• David Thomas Castillo Lao

I sat alone on the hostel rooftop. A chilly, but calm wind swept through the plants and shrubbery that outlined the perimeter of the roof. I took a drag from my half-burnt cigarette, and glanced over at the narrow streets on either side of me. Santiago's city center was adorned with ornately built low-rise buildings. Animated figures moved across the illuminated windowsills across from me; the denizens of Santiago going about their nightly rituals. I turned my view towards the North and watched as a the last flickers of traffic drizzled out in and out of the intersection which lay atop the Costanera. It was my last night here, and as I gently put out my cigarette and washed down the bitter taste of tobacco with a glass of red, I found myself thinking about home. Thoughts of forgotten love and vivid loneliness mingled with a newfound longing for freedom and adventure. I thought about my cushioned bed, my friends and family and newly adopted puppy all waiting for me at home. As poured another glass of Chilean red, I found myself ready to leave. I had come alone to a place I had never been before, where everyone spoke a language I did not know.
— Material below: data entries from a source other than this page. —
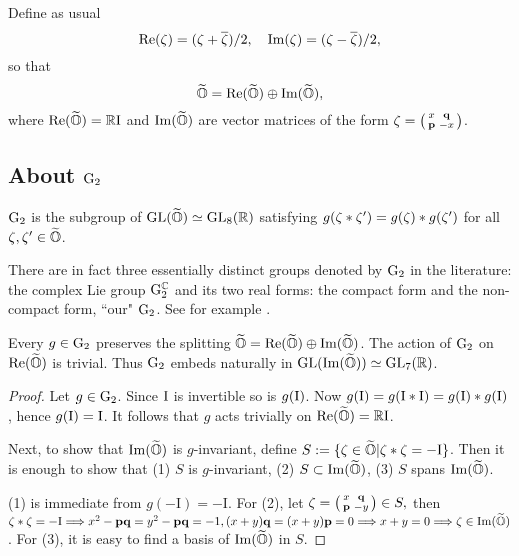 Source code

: Define as usual $${\rm Re}(\zeta)=(\zeta+\overline{\zeta})/2, \quad {\rm Im}(\zeta)=(\zeta-\overline{\zeta})/2, $$
so that $$\widetilde{\mathbb O}={\rm Re}(\widetilde{\mathbb O})\oplus{\rm Im}(\widetilde{\mathbb O}),$$ where 
${\rm Re}(\widetilde{\mathbb O})=\mathbb{R}\rm I$ and ${\rm Im}(\widetilde{\mathbb O})$ are vector matrices of the form $\zeta=\left(\begin{smallmatrix}x&\mathbf q \\ {\mathbf p}&-x\end{smallmatrix}\right)$. 


\subsection{About ${\rm G}_2$}




\begin{definition} ${\rm G}_2$  is the subgroup of $\mathrm{GL}(\widetilde{\mathbb O})\simeq \mathrm{GL}_8(\mathbb{R})$ satisfying
 $g(\zeta\ast\zeta')=g(\zeta)\ast g(\zeta')$ for all $\zeta, \zeta'\in\widetilde{\mathbb O}$. 
 \end{definition}
 
 
 
 \begin{rmrk} There are in fact three essentially distinct groups denoted by ${\rm G}_2$ in the literature: the  complex  Lie group ${\rm G}_2^{\mathbb{C}}$
  and its two real forms: the  compact form %
 and the  non-compact form, ``our" ${\rm G}_2$. See for example \cite{KN}. 
 \end{rmrk}
 \begin{proposition} Every  $g\in{\rm G}_2$ preserves the splitting $\widetilde{\mathbb O}={\rm Re}(\widetilde{\mathbb O})\oplus{\rm Im}(\widetilde{\mathbb O})$. The action of ${\rm G}_2$ on ${\rm Re}(\widetilde{\mathbb O})$ is trivial. Thus  ${\rm G}_2$ embeds naturally  in $\mathrm{GL}({\rm Im}(\widetilde{\mathbb O}))\simeq \mathrm{GL}_7(\mathbb{R})$. 
 
 \end{proposition}
 
\begin{proof} Let $g\in{\rm G}_2$. Since $\rm I$ is invertible so is $g(\rm I)$. 
 Now $g({\rm I})=g({\rm I}\ast{\rm I} )=g({\rm I})\ast g({\rm I})$, hence $g({\rm I})={\rm I}$. 
 It follows that $g$ acts trivially on ${\rm Re}(\widetilde{\mathbb O})=\mathbb{R}\rm I$. 
 
  
Next,  to show that ${\rm Im}(\widetilde{\mathbb O})$ is $g$-invariant, define $S:= \{\zeta\in\widetilde{\mathbb O}|\zeta\ast\zeta=-\rm I\}$.
 Then it is enough to show that  (1) $S$ is $g$-invariant, 
 (2)  $S\subset {\rm Im}(\widetilde{\mathbb O})$, 
 (3) $S$ spans ${\rm Im}(\widetilde{\mathbb O})$. 

(1) is immediate from $g(-\mathrm I)=-\mathrm I.$ For (2),  let  $\zeta=\left(\begin{smallmatrix}x&\mathbf q \\ {\mathbf p}&-y\end{smallmatrix}\right)\in S,$ 
then $\zeta*\zeta=-{\rm I}\Longrightarrow x^2-{\mathbf p}\mathbf q=y^2-{\mathbf p}\mathbf q=-1,  (x+y)\mathbf q=(x+y){\mathbf p}=0\Longrightarrow x+y=0\Longrightarrow \zeta\in{\rm Im}(\widetilde{\mathbb O})$. For (3), it is easy to find a basis of ${\rm Im}(\widetilde{\mathbb O})$ in $S$.
\end{proof}

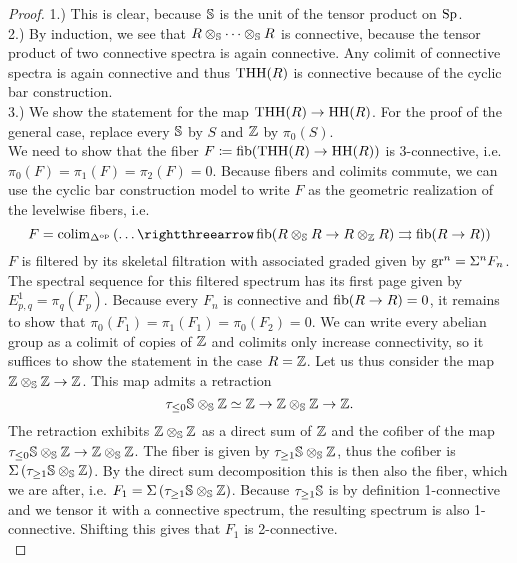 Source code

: \begin{proof}
    1.) This is clear, because $\S$ is the unit of the tensor product on $\Sp$. \\
    2.) By induction, we see that $R\otimes_\S\dots\otimes_\S R$ is connective, because the tensor product of two connective spectra is again connective. Any colimit of connective spectra is again connective and thus $\THH(R)$ is connective because of the cyclic bar construction. \\
    3.) We show the statement for the map $\THH(R)\to \HH(R)$. For the proof of the general case, replace every $\S$ by $S$ and $\Z$ by $\pi_0(S)$. \\
    We need to show that the fiber $F\coloneqq \fib(\THH(R)\to \HH(R))$ is 3-connective, i.e. $\pi_0(F)=\pi_1(F)=\pi_2(F)=0$. Because fibers and colimits commute, we can use the cyclic bar construction model to write $F$ as the geometric realization of the levelwise fibers, i.e.
    \begin{equation*}
        F=\colim_{\Delta^{\op}} \left( \dots\rightthreearrow \fib(R\otimes_\S R\to R\otimes_\Z R) \rightrightarrows \fib(R\to R) \right)
    \end{equation*}
    $F$ is filtered by its skeletal filtration with associated graded given by $\gr^n=\Sigma^n F_n$. The spectral sequence for this filtered spectrum has its first page given by $E^1_{p,q}=\pi_q(F_p)$. Because every $F_n$ is connective and $\fib(R\to R)=0$, it remains to show that $\pi_0(F_1)=\pi_1(F_1)=\pi_0(F_2)=0$. We can write every abelian group as a colimit of copies of $\Z$ and colimits only increase connectivity, so it suffices to show the statement in the case $R=\Z$. Let us thus consider the map $\Z\otimes_\S \Z\to \Z$. This map admits a retraction 
    \begin{equation*}
        \tau_{\leq 0}\S\otimes_\S\Z\simeq \Z\to \Z\otimes_\S \Z\to \Z.
    \end{equation*}
    The retraction exhibits $\Z\otimes_\S\Z$ as a direct sum of $\Z$ and the cofiber of the map $\tau_{\leq 0}\S\otimes_\S\Z\to \Z\otimes_\S\Z$. The fiber is given by $\tau_{\geq 1}\S\otimes_\S\Z$, thus the cofiber is $\Sigma\left( \tau_{\geq 1}\S\otimes_\S\Z \right)$. By the direct sum decomposition this is then also the fiber, which we are after, i.e. $F_1=\Sigma\left( \tau_{\geq 1}\S\otimes_\S\Z \right)$. Because $\tau_{\geq 1}\S$ is by definition 1-connective and we tensor it with a connective spectrum, the resulting spectrum is also 1-connective. Shifting this gives that $F_1$ is 2-connective. \\

\end{proof}

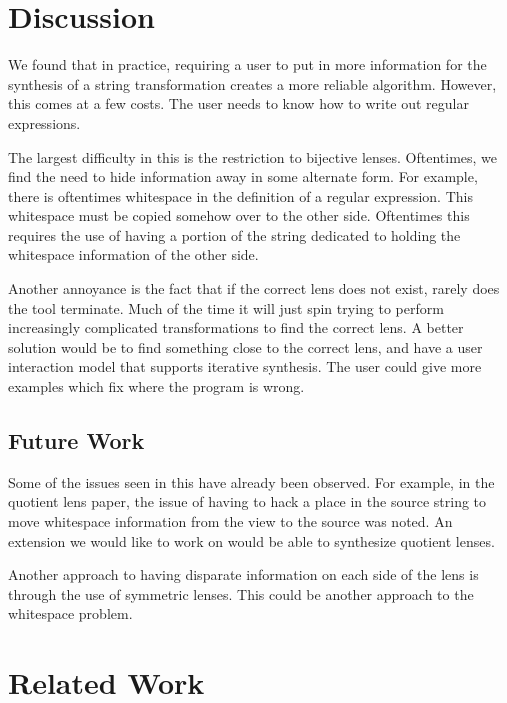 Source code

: \documentclass[numbers]{sigplanconf}
\begin{document}
\section{Discussion}

We found that in practice, requiring a user to put in more information for the
synthesis of a string transformation creates a more reliable algorithm.
However, this comes at a few costs.  The user needs to know how to write out
regular expressions.

The largest difficulty in this is the restriction to bijective lenses.
Oftentimes, we find the need to hide information away in some alternate form.
For example, there is oftentimes whitespace in the definition of a regular
expression.  This whitespace must be copied somehow over to the other side.
Oftentimes this requires the use of having a portion of the string dedicated to
holding the whitespace information of the other side.

Another annoyance is the fact that if the correct lens does not exist,
rarely does the tool terminate.  Much of the time it will just spin trying to
perform increasingly complicated transformations to find the correct lens.
A better solution would be to find something close to the correct lens, and have
a user interaction model that supports iterative synthesis.  The user could give
more examples which fix where the program is wrong.

\subsection{Future Work}
Some of the issues seen in this have already been observed.  For example, in the
quotient lens paper, the issue of having to hack a place in the source string to
move whitespace information from the view to the source was noted.  An extension
we would like to work on would be able to synthesize quotient lenses.

Another approach to having disparate information on each side of the lens is
through the use of symmetric lenses.  This could be another approach to the
whitespace problem. 


\section{Related Work}
\end{document}
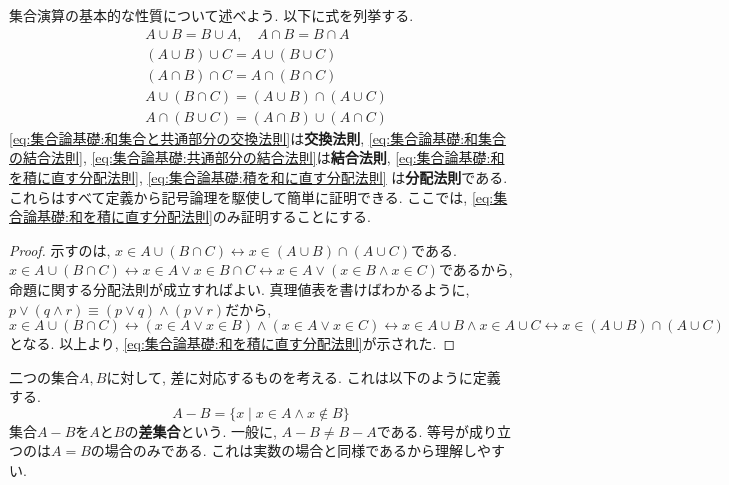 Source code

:         集合演算の基本的な性質について述べよう. 以下に式を列挙する.
        \begin{align}
            &A\cup B = B \cup A, \quad A \cap B = B \cap A \label{eq:集合論基礎:和集合と共通部分の交換法則}\\
            &(A\cup B)\cup C = A\cup (B \cup C) \label{eq:集合論基礎:和集合の結合法則}\\
            &(A\cap B)\cap C = A\cap (B \cap C) \label{eq:集合論基礎:共通部分の結合法則}\\
            &A\cup (B \cap C) = (A\cup B) \cap (A\cup C)\label{eq:集合論基礎:和を積に直す分配法則}\\
            &A\cap (B \cup C) = (A\cap B) \cup (A\cap C)\label{eq:集合論基礎:積を和に直す分配法則}
        \end{align}
        \eqref{eq:集合論基礎:和集合と共通部分の交換法則}は\textbf{交換法則}, \eqref{eq:集合論基礎:和集合の結合法則}, \eqref{eq:集合論基礎:共通部分の結合法則}は\textbf{結合法則}, \eqref{eq:集合論基礎:和を積に直す分配法則}, \eqref{eq:集合論基礎:積を和に直す分配法則}
        は\textbf{分配法則}である. これらはすべて定義から記号論理を駆使して簡単に証明できる. ここでは, \eqref{eq:集合論基礎:和を積に直す分配法則}のみ証明することにする.
        \begin{proof}
            示すのは, $x\in A\cup (B \cap C) \leftrightarrow x\in (A\cup B) \cap (A\cup C)$である.
            $x\in A\cup (B \cap C) \leftrightarrow x\in A \lor x\in B\cap C \leftrightarrow x\in A \lor (x\in B \land x\in C)$であるから, 命題に関する分配法則が成立すればよい.
            真理値表を書けばわかるように, $p\lor (q\land r)\equiv (p\lor q) \land (p\lor r)$だから, $x\in A\cup (B \cap C) \leftrightarrow (x\in A\lor x\in B)\land (x\in A\lor x\in C)\leftrightarrow x\in A\cup B\land x\in A\cup C\leftrightarrow x\in (A\cup B)\cap (A\cup C)$
            となる. 以上より, \eqref{eq:集合論基礎:和を積に直す分配法則}が示された.
        \end{proof}

        二つの集合$A,B$に対して, 差に対応するものを考える. これは以下のように定義する.
        \begin{equation}
            A-B = \{x\mid x\in A \land x\not\in B\} \label{eq:集合論基礎:差集合の定義}
        \end{equation}
        集合$A-B$を$A$と$B$の\textbf{差集合}という. 一般に, $A-B\neq B-A$である. 等号が成り立つのは$A=B$の場合のみである. これは実数の場合と同様であるから理解しやすい.\\

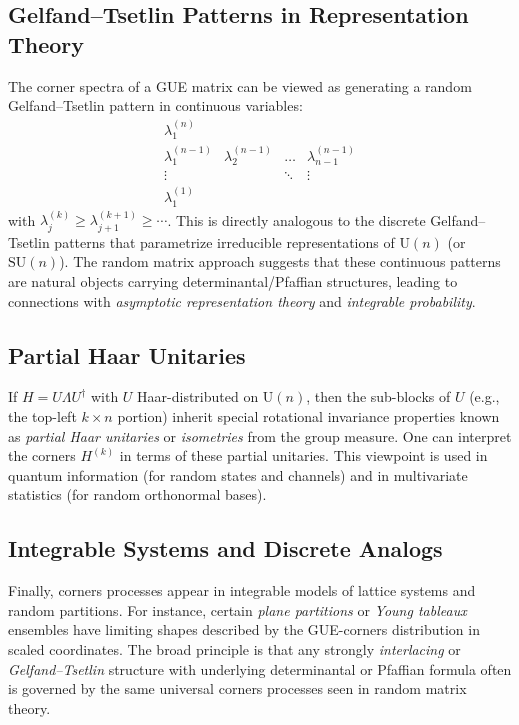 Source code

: \documentclass[letterpaper,11pt,oneside,reqno]{article}
\numberwithin{equation}{section}
\theoremstyle{definition}
\begin{document}
\subsection{Gelfand--Tsetlin Patterns in Representation Theory}
The corner spectra of a GUE matrix can be viewed as generating a random Gelfand--Tsetlin pattern in continuous variables:
\[
	\begin{matrix}
	\lambda_1^{(n)} \\
	\lambda_1^{(n-1)} & \lambda_2^{(n-1)} & \dots & \lambda_{n-1}^{(n-1)} \\
	\vdots & & \ddots & \vdots \\
	\lambda_1^{(1)}
	\end{matrix}
\]
with $\lambda_{j}^{(k)}\ge \lambda_{j+1}^{(k+1)}\ge \cdots$. This is directly analogous to the discrete Gelfand--Tsetlin patterns that parametrize irreducible representations of $\mathrm{U}(n)$ (or $\mathrm{SU}(n)$). The random matrix approach suggests that these continuous patterns are natural objects carrying determinantal/Pfaffian structures, leading to connections with \emph{asymptotic representation theory} and \emph{integrable probability}.

\subsection{Partial Haar Unitaries}
If $H=U\Lambda U^\dagger$ with $U$ Haar-distributed on $\mathrm{U}(n)$, then the sub-blocks of $U$ (e.g., the top-left $k\times n$ portion) inherit special rotational invariance properties known as \emph{partial Haar unitaries} or \emph{isometries} from the group measure. One can interpret the corners $H^{(k)}$ in terms of these partial unitaries. This viewpoint is used in quantum information (for random states and channels) and in multivariate statistics (for random orthonormal bases).

\subsection{Integrable Systems and Discrete Analogs}
Finally, corners processes appear in integrable models of lattice systems and random partitions. For instance, certain \emph{plane partitions} or \emph{Young tableaux} ensembles have limiting shapes described by the GUE-corners distribution in scaled coordinates. The broad principle is that any strongly \emph{interlacing} or \emph{Gelfand--Tsetlin} structure with underlying determinantal or Pfaffian formula often is governed by the same universal corners processes seen in random matrix theory.
\end{document}
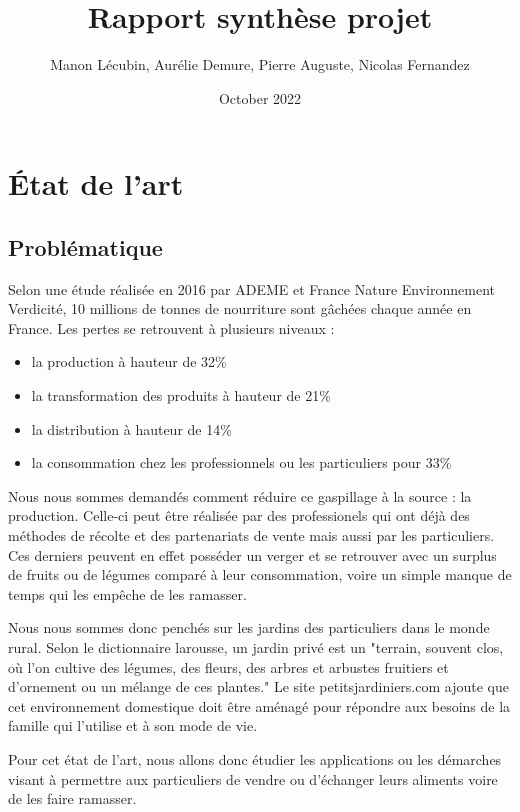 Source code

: \documentclass{article}
\title{Rapport synthèse projet}
\author{Manon Lécubin, Aurélie Demure, Pierre Auguste, Nicolas Fernandez}
\date{October 2022}
\begin{document}
\maketitle

\section{État de l'art}

\subsection{Problématique}

Selon une étude réalisée en 2016 par ADEME et France Nature Environnement
Verdicité, 10 millions de tonnes de nourriture sont gâchées chaque
année en France. Les pertes se retrouvent à plusieurs niveaux :
\begin{itemize}
    \item la production à hauteur de 32\%
    \item la transformation des produits à hauteur de 21\%
    \item la distribution à hauteur de 14\%
    \item la consommation chez les professionnels ou les particuliers 
    pour 33\%
\end{itemize}

Nous nous sommes demandés comment réduire ce gaspillage à la source :
la production.
Celle-ci peut être réalisée par des professionels qui ont déjà des 
méthodes de récolte et des partenariats de vente mais aussi par les
particuliers. Ces derniers peuvent en effet posséder un verger et se
retrouver avec un surplus de fruits ou de légumes comparé à leur 
consommation, voire un simple manque de temps qui les empêche de les
ramasser. 

Nous nous sommes donc penchés sur les jardins des particuliers dans 
le monde rural. Selon le dictionnaire larousse, un jardin privé est un
"terrain, souvent clos, où l'on cultive des légumes, des fleurs, des 
arbres et arbustes fruitiers et d'ornement ou un mélange de ces plantes."
Le site petitsjardiniers.com ajoute que cet environnement domestique
doit être aménagé pour répondre aux besoins de la famille qui l'utilise
et à son mode de vie.

Pour cet état de l'art, nous allons donc étudier les applications ou les
démarches visant à permettre aux particuliers de vendre ou d'échanger
leurs aliments voire de les faire ramasser.
\end{document}
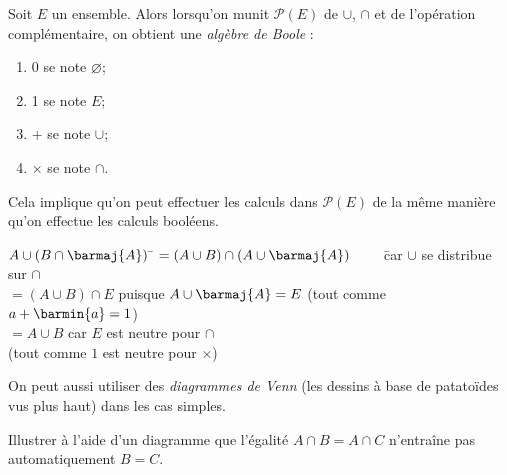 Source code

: \documentclass[a4paper,12pt,french]{book}
\let\emptyset\varnothing
\begin{document}
\begin{propriete}[]
Soit $E$ un ensemble. Alors lorsqu'on munit $\mathcal{P}(E)$ de $\cup$, $\cap$ et de l'opération \og complémentaire\fg{}, on obtient une \textit{algèbre de Boole} :\begin{enumerate}[\textbullet]
	\item 	0 se note $\emptyset$;
	\item 	1 se note $E$;
	\item 	+ se note $\cup$;
	\item 	$\times$ se note $\cap$.
\end{enumerate}
\end{propriete}
Cela implique qu'on peut effectuer les calculs dans $\mathcal{P}(E)$ de la même manière qu'on effectue les calculs booléens.
\begin{exemple}[]
\begin{tabbing}
$A\cup(B\cap \barmaj{A})$ \= $=(A\cup B)\cap(A\cup \barmaj{A})\qquad$ \=car $\cup$ se distribue sur $\cap$\\
						\> $= (A\cup B)\cap E$ \>puisque $A\cup \barmaj{A}=E$ (tout comme $a+\barmin{a}=1$)\\
						\> $= A\cup B$ \> car $E$ est neutre pour $\cap$ \\
						\> \>(tout comme $1$ est neutre pour $\times$)
\end{tabbing}
\end{exemple}

On peut aussi utiliser des \textit{diagrammes de Venn} (les dessins \og à base de patatoïdes\fg{} vus plus haut) dans les cas simples.

\begin{exercice}[]
Illustrer à l'aide d'un diagramme  que l'égalité $A\cap B = A\cap C$ n'entraîne pas automatiquement $B=C$.
\end{exercice}
\end{document}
I came with no itinerary, plan or direction, but as I contemplated my journey back, I found that I was leaving with something far greater than the notion of "finding myself" or anything remotely inspirational. I was leaving instead with the self-love and confidence of knowing who I was as a person. As to how I left with that love, is a story that I want to tell with all of my heart and soul, right from the beginning.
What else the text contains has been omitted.